All too often, you find a bands energy does not translate well from the live setting to the recorded medium. It can be down to a number of reasons. The fact that the band themselves cannot generate the same kind of energy in the studio, the production quality, or sometimes quite simply that the source material just doesn’t quite cut it. There’s much about After Death that makes me want to give them the benefit of the doubt, especially as a number of people had highly recommended them after catching a live performance earlier this year, but listening on record to their latest E.P. ‘Eulogy’, I was less than blown away. The London based 3 piece have talent, there’s no doubt in my mind about that, but repeated listens here have left me quite underwhelmed.

‘Eulogy’ opens with ‘Rite of Passage’, a supposedly atmospheric introduction, but it just turns out to be a waste of a minute. ‘Beyond Suffering’, opens promisingly enough, with an excellent, if well thumbed riff, however from here, whilst the guitars are certainly technical, they lack power and depth, and as such the talents of Marc Yacas and Leon Villalba go under appreciated. As ever, vocalist Barry O’ Connor manages to deliver a solid vocal performance whilst unleashing a flurry of fantastic drumming, putting me in mind of Demonizer. The vocals suffer however, when O’ Connor resorts to the hackneyed Metalcore impassioned melodic bit, a style which I am now so tired of, it makes me want to skewer my head with a large needle whenever I hear it employed. They really should stick to the death vocals which they do rather well. ‘We Are The Now’ is the most generic form of Metalcore, and when the line “I’m running out of patience” is being emotively howled, I’m really fighting the skewering urge. This sounds just painfully weak here, sounding like a budget version of As I Lay Dying. ‘Seeking Salvation’ is the most accomplished of the tracks on here, managing to refrain from the same old clichés here for the most part. The riff work is almost black metal in its bleakness, before the whole thing is completely ruined in the last minute by flurry of teeny impassioned emotiveness that left me slamming my head off the desk in frustration. Final track ‘In Ruins’ again has little to shout about, and really making me wonder what all the fuss has been about. The light melodic break in this one is actually quite well placed and executed, the vocals not sounding as out of tune and strained as on the earlier tracks, and there is a good melodic solo in there, but on the whole, nothing to raise it above average.
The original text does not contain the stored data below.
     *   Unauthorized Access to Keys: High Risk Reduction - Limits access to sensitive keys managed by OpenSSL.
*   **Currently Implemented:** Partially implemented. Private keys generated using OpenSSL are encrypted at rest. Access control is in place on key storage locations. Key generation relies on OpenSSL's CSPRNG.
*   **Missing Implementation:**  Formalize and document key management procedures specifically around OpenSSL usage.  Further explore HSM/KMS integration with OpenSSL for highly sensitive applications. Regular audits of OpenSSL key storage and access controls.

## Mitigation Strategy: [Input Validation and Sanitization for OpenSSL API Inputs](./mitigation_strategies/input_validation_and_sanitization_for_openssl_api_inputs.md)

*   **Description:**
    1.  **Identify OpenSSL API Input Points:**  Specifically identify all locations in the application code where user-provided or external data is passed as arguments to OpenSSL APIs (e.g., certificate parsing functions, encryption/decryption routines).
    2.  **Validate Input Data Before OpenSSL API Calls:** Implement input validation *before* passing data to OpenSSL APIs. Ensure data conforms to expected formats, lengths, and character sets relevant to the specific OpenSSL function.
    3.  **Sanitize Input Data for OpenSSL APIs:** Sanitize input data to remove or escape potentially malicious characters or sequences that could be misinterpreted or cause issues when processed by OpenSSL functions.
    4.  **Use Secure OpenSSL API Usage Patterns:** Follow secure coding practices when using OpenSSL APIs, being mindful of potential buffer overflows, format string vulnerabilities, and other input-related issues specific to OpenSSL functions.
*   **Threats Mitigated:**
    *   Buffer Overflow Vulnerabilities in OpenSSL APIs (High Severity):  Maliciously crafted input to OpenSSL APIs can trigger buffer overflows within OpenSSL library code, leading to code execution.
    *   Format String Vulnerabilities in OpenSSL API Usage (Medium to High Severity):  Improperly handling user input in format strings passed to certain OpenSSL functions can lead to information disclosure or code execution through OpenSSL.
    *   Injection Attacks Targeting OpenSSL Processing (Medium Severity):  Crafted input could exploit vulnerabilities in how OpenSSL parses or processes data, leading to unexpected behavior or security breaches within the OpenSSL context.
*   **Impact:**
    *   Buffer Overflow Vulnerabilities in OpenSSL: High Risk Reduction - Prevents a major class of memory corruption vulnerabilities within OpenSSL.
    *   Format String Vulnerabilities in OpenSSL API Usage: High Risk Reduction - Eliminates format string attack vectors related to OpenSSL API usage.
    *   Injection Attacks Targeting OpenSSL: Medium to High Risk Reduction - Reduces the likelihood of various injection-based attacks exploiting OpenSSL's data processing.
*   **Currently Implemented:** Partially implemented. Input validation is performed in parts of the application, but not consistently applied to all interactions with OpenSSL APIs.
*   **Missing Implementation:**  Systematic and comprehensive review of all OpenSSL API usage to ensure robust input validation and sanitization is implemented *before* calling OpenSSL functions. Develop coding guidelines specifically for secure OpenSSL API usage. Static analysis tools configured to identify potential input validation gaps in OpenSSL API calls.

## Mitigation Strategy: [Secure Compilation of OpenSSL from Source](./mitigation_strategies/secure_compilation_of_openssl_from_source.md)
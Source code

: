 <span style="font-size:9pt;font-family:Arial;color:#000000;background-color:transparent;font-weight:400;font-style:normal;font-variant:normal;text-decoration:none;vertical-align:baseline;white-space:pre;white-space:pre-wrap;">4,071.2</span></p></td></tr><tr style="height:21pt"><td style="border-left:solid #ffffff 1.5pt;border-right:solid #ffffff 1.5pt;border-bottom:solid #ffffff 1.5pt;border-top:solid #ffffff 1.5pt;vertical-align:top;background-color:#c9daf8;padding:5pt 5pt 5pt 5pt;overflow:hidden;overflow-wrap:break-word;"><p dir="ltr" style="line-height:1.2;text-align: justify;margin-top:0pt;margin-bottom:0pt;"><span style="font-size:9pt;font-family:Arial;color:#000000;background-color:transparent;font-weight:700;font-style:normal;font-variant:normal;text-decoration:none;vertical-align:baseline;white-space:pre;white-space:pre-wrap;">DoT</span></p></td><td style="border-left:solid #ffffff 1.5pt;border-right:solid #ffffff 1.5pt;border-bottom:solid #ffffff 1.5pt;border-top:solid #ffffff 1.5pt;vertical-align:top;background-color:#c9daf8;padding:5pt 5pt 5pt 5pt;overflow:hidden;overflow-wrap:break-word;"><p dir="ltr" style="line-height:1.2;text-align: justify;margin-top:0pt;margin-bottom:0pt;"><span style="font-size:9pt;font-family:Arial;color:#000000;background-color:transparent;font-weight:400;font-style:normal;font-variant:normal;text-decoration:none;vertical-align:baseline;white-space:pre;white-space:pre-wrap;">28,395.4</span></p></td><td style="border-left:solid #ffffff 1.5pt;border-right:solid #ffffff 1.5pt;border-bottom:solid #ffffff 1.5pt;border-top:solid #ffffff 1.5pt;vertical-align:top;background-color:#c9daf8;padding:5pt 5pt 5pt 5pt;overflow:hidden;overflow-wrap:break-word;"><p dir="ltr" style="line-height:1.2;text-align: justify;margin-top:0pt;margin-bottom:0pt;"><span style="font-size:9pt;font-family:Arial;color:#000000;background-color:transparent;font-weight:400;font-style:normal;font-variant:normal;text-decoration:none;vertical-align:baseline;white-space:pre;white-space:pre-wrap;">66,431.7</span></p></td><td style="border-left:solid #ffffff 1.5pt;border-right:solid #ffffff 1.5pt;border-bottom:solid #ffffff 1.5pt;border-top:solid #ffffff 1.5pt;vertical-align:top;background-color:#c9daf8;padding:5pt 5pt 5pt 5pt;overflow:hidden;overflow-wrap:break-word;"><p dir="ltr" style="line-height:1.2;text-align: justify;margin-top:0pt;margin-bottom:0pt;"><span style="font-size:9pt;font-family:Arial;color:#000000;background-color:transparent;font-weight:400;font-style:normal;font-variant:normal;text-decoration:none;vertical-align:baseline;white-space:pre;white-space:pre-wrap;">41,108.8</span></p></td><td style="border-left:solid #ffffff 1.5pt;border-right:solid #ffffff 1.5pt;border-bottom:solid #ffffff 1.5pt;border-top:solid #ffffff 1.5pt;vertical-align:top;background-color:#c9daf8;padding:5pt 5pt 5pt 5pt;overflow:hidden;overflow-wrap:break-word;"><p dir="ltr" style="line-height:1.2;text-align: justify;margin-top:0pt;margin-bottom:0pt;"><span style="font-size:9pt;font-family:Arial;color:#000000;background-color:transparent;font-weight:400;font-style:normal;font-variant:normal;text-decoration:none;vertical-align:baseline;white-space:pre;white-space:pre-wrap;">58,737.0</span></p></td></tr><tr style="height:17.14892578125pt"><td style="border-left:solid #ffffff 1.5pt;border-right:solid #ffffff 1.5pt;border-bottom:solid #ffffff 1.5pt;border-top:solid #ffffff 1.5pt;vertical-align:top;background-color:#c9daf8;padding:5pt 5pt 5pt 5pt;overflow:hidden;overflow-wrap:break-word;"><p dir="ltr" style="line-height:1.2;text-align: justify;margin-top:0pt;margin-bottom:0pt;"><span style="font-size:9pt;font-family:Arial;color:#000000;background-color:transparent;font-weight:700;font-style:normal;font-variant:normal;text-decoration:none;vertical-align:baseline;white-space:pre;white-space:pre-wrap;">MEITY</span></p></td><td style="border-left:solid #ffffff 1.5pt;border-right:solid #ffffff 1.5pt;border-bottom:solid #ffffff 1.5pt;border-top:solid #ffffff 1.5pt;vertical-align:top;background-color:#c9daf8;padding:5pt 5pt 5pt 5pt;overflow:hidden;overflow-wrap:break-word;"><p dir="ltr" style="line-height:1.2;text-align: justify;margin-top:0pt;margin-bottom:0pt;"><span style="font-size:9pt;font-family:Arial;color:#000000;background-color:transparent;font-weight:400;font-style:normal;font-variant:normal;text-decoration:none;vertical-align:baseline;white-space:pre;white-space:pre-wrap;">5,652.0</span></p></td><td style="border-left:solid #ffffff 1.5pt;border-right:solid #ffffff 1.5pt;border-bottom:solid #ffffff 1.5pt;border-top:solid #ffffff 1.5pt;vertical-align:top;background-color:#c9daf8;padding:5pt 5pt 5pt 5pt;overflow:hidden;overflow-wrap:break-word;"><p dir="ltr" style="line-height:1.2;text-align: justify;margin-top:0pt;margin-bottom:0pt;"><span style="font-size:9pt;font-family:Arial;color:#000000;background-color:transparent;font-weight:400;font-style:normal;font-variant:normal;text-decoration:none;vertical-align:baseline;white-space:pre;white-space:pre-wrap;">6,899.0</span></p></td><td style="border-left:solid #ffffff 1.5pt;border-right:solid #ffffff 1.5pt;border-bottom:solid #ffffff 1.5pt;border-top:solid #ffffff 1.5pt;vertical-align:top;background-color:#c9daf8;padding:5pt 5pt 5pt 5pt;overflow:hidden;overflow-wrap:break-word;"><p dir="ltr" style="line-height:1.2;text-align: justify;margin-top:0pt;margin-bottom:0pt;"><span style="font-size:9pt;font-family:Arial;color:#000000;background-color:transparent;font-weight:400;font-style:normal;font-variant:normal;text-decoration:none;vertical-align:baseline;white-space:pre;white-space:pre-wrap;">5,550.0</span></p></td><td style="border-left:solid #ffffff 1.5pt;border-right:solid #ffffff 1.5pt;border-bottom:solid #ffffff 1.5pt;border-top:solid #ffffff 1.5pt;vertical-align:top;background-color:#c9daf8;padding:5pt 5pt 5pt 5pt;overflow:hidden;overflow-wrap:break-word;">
On the positive side of things, O’ Connor is clearly a much better drummer than he is vocalist, but fair play to him for having a go, after all, it can’t be easy to drum like that and sing at the same time, so I look forward to hearing if things improve at all now they have hired new frontman Kendo Ken. Another thing that becomes evident after a while is the lack of bass guitar. The sound lacks depth, something to give it some balls. If they can ditch the whiny factor, get some oomph into their sound, and if Ken can turn out to be a decent singer, then maybe I’ll be able to come up with something a bit more positive about their next release, but this, this is just weak.